Activity:
Where a line in the listing below holds the word "class", count that line; give the total alone.

Exercise inputs:
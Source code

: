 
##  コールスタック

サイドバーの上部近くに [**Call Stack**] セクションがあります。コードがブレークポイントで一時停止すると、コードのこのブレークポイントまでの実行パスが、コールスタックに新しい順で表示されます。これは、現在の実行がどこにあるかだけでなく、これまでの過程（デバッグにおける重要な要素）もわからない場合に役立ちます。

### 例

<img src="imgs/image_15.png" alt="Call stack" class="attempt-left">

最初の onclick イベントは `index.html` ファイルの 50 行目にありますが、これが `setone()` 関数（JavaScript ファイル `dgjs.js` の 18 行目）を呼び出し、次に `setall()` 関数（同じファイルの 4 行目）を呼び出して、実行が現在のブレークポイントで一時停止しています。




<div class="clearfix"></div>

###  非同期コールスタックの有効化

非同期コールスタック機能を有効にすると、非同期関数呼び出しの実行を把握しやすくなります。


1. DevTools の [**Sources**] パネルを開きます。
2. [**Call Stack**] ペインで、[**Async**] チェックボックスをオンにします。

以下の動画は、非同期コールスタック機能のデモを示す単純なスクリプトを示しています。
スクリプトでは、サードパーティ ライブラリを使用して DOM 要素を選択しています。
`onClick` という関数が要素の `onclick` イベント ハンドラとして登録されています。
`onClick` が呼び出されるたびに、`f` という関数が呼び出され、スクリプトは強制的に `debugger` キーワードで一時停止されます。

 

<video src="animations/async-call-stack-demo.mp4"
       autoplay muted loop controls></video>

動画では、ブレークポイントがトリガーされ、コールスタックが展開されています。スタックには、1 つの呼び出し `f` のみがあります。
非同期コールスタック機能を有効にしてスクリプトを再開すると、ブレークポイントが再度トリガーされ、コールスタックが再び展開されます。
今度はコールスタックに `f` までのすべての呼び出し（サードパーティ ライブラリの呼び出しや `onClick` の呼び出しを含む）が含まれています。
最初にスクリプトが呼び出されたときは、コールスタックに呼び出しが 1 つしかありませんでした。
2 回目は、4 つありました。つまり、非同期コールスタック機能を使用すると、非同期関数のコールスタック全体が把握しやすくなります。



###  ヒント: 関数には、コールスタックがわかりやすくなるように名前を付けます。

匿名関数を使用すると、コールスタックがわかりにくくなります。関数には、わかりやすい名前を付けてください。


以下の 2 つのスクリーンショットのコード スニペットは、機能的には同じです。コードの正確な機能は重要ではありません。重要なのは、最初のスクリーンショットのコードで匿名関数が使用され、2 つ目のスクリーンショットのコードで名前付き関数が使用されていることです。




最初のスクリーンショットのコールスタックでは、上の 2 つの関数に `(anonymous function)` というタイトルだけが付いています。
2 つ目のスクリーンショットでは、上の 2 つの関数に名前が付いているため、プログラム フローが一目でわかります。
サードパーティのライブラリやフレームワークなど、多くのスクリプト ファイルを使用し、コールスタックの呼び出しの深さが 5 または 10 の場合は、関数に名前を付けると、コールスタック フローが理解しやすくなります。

Solution for this task:
2